Found Fraud in Your Foreign Securities? What to Do Now. Examining the Current Implications of Morrison v. National Australia
You are an institutional investor, and as part of your most basic investment strategy you regularly invest in foreign securities to help achieve a diversified investment portfolio.
April 4, 2013
You are an institutional investor, and as part of your most basic investment strategy you regularly invest in foreign securities to help achieve a diversified investment portfolio. Sometimes your American-based broker goes through the New York Stock Exchange, and sometimes your broker reaches out to foreign exchanges—the world is, after all, flat. But what if something went wrong with your foreign investment and you wanted to seek redress for what you found out to be an underlying fraud. Could you? If a foreign company perpetrates fraud through its American subsidiary, or if you simply acquired your security on a foreign exchange, the answer is probably no. In fact, in today’s world, because of the United States Supreme Court’s decision in the case Morrison v. National Australia Bank, you may not be able to simply file a lawsuit in federal court.

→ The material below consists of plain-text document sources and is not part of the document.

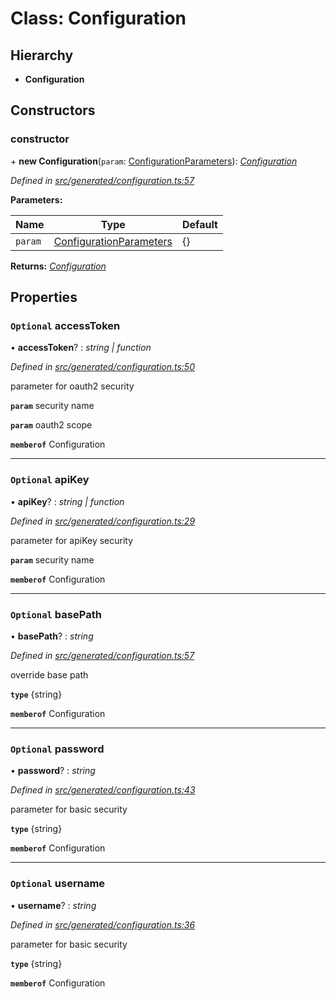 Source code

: # Class: Configuration

## Hierarchy

* **Configuration**

## Constructors

###  constructor

\+ **new Configuration**(`param`: [ConfigurationParameters](../interfaces/_generated_configuration_.configurationparameters.md)): *[Configuration](_generated_configuration_.configuration.md)*

*Defined in [src/generated/configuration.ts:57](https://github.com/mailslurp/mailslurp-client-ts-js/blob/c5d4ad1/src/generated/configuration.ts#L57)*

**Parameters:**

Name | Type | Default |
------ | ------ | ------ |
`param` | [ConfigurationParameters](../interfaces/_generated_configuration_.configurationparameters.md) |  {} |

**Returns:** *[Configuration](_generated_configuration_.configuration.md)*

## Properties

### `Optional` accessToken

• **accessToken**? : *string | function*

*Defined in [src/generated/configuration.ts:50](https://github.com/mailslurp/mailslurp-client-ts-js/blob/c5d4ad1/src/generated/configuration.ts#L50)*

parameter for oauth2 security

**`param`** security name

**`param`** oauth2 scope

**`memberof`** Configuration

___

### `Optional` apiKey

• **apiKey**? : *string | function*

*Defined in [src/generated/configuration.ts:29](https://github.com/mailslurp/mailslurp-client-ts-js/blob/c5d4ad1/src/generated/configuration.ts#L29)*

parameter for apiKey security

**`param`** security name

**`memberof`** Configuration

___

### `Optional` basePath

• **basePath**? : *string*

*Defined in [src/generated/configuration.ts:57](https://github.com/mailslurp/mailslurp-client-ts-js/blob/c5d4ad1/src/generated/configuration.ts#L57)*

override base path

**`type`** {string}

**`memberof`** Configuration

___

### `Optional` password

• **password**? : *string*

*Defined in [src/generated/configuration.ts:43](https://github.com/mailslurp/mailslurp-client-ts-js/blob/c5d4ad1/src/generated/configuration.ts#L43)*

parameter for basic security

**`type`** {string}

**`memberof`** Configuration

___

### `Optional` username

• **username**? : *string*

*Defined in [src/generated/configuration.ts:36](https://github.com/mailslurp/mailslurp-client-ts-js/blob/c5d4ad1/src/generated/configuration.ts#L36)*

parameter for basic security

**`type`** {string}

**`memberof`** Configuration
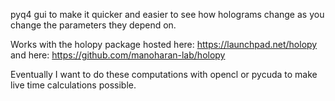 pyq4 gui to make it quicker and easier to see how holograms change as you change the parameters they depend on.

Works with the holopy package hosted here: https://launchpad.net/holopy and here: https://github.com/manoharan-lab/holopy

Eventually I want to do these computations with opencl or pycuda to make live time calculations possible.
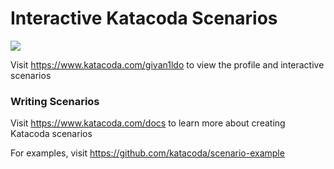 # Interactive Katacoda Scenarios

[![](http://shields.katacoda.com/katacoda/givan1ldo/count.svg)](https://www.katacoda.com/givan1ldo "Get your profile on Katacoda.com")

Visit https://www.katacoda.com/givan1ldo to view the profile and interactive scenarios

### Writing Scenarios
Visit https://www.katacoda.com/docs to learn more about creating Katacoda scenarios

For examples, visit https://github.com/katacoda/scenario-example
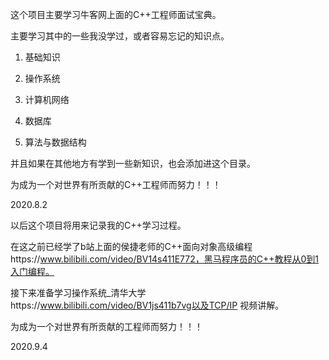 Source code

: 这个项目主要学习牛客网上面的C++工程师面试宝典。

主要学习其中的一些我没学过，或者容易忘记的知识点。

1. 基础知识

2. 操作系统

3. 计算机网络

4. 数据库
5. 算法与数据结构

并且如果在其他地方有学到一些新知识，也会添加进这个目录。

为成为一个对世界有所贡献的C++工程师而努力！！！

2020.8.2



以后这个项目将用来记录我的C++学习过程。

在这之前已经学了b站上面的侯捷老师的C++面向对象高级编程https://www.bilibili.com/video/BV14s411E772，黑马程序员的C++教程从0到1入门编程。

接下来准备学习操作系统_清华大学https://www.bilibili.com/video/BV1js411b7vg以及TCP/IP 视频讲解。

为成为一个对世界有所贡献的工程师而努力！！！

2020.9.4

In Morrison, the Supreme Court essentially put an end to U.S.-based litigation of cases that involve securities bought and sold on foreign exchanges. Morrison’s implications are also much further reaching than just the so-called “foreign-cubed” class actions specifically underlying the decision. As new cases move through the system and policies and other global factors shift, courts and litigants continue to try to determine the boundaries of the Morrison decision. This means that any and all institutional investors who invest in foreign securities or purchase through foreign exchanges should be aware of the potential implications of the decision when entering foreign markets.
The Case and Reactions
In Morrison v. National Australia Bank, the Supreme Court decided that manipulative or deceptive conduct in connection with the purchase or sale of securities abroad is not protected by U.S. securities laws. The Court held that there was “no affirmative indication in the Exchange Act that §10(b) applies extraterritorially,” and therefore United States securities law applies only to “the purchase or sale of a security listed on an American stock exchange, and the purchase or sale of any other security in the United States.” Morrison v. National Australia Bank Ltd., 130 S. Ct. 2869, 2883, 2888 (2010).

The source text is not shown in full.